古市憲寿さんの小説『ヒノマル』を読みました。
昭和18年、戦時下の日本を舞台に、少年と少女の出会いを描いた青春小説です。
正義とは何か。
時代に流されず、自分をどう貫くか。
そんな問いを静かに、しかし力強く投げかけてくる作品でした。
時代が変われば正義も変わる
物語の中心にいるのは、強い愛国心を持つ少年。
「お国のために命を捧げることが正義」と信じて疑わない彼は、ごく普通の感覚を持った、ある少女と出会うことで、少しずつ「自分で考える」ようになります。
この描写から強く感じたのは、「正義は時代によって変わる」という事実。
どんなに純粋な信念も、それが生まれた背景を知ることで、私たちは見方を変えることができます。
戦争が奪うのは命だけじゃない
『ヒノマル』は戦争の悲惨さだけでなく、戦争が人々の価値観までも変えてしまう恐ろしさを描いています。
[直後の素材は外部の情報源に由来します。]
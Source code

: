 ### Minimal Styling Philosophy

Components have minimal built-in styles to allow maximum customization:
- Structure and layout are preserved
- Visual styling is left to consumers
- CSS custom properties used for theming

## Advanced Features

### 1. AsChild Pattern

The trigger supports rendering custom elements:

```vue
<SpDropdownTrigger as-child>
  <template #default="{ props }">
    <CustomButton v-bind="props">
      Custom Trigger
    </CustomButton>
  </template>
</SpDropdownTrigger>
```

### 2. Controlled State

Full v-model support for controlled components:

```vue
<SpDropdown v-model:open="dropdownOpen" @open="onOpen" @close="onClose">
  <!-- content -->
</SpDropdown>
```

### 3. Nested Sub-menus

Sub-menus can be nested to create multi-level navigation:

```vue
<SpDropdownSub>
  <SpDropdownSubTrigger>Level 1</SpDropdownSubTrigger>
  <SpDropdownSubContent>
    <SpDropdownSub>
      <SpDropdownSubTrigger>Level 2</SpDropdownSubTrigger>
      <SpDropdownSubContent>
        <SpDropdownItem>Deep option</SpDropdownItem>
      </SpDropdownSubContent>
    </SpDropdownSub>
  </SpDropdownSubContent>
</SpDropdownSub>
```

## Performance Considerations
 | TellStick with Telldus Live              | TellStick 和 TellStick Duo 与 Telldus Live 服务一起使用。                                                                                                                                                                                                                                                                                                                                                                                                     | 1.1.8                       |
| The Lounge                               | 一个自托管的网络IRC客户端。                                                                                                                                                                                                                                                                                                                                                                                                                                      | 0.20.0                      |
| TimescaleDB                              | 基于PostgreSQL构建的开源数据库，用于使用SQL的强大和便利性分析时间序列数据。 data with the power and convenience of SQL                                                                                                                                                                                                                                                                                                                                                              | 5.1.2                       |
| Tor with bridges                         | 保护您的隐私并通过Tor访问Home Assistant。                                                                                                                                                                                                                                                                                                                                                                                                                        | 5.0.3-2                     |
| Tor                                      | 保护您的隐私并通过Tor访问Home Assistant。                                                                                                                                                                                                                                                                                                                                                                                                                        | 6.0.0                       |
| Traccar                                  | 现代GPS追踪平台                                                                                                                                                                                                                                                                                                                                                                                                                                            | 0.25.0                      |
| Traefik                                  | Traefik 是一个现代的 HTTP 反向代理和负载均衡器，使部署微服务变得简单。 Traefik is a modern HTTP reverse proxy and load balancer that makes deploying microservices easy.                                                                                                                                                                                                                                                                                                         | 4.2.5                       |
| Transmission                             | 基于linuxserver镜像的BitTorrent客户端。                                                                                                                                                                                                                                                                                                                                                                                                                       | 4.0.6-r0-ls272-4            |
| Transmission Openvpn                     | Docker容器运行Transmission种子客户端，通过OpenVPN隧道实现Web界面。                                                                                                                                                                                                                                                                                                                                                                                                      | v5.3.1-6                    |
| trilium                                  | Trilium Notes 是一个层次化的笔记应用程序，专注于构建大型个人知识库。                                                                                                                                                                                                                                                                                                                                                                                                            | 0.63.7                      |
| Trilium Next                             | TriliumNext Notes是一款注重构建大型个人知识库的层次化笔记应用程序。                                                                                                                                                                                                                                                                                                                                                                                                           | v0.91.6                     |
敵との戦い以上に、国民同士の相互監視や、“正しさ”の押しつけが広がっていく。
「普通に生きる」ことが難しくなる世界。
それは、戦時中に限らず、私たちの今にも重なる問題かもしれません。
現代に通じる鋭いメッセージ
作品中には、鋭く、そして痛快なセリフが散りばめられています。
「馬鹿な人ほど間違った手段を盲信して、意味のない運動に躍起になる」
「極めて官僚的な理由で国民同士が分断される」
これらのセリフは、パンデミック後の今の社会を思い出させるような、リアルな空気を含んでいます。
誰かの掲げた「正しさ」に無意識に従い、自分で考えることをやめてしまうことの危うさ──
物語はそれを、静かに警告しているように感じました。
「心は自由」という救い
印象的だったのが、作中で語られるこのセリフです。
「人間に与えられた唯一の贈り物は、他人の心が分からないこと」
「いつだって、私たちの心は自由よ」
誰にも縛られない、心の自由。
たとえ時代や環境に抑圧されても、自分の内側には「選ぶ自由」が残されている。
それは、どんなに閉ざされた状況でも希望を失わないための、大切な鍵なのかもしれません。
おわりに
『ヒノマル』は、昭和という重い時代を背景にしながらも、
今を生きる私たちにこそ必要な問いを投げかけてくる物語です。
何が正しいかではなく、
「自分は何を信じて生きていくか」。
その答えを持てる人間でありたいと、心から思いました。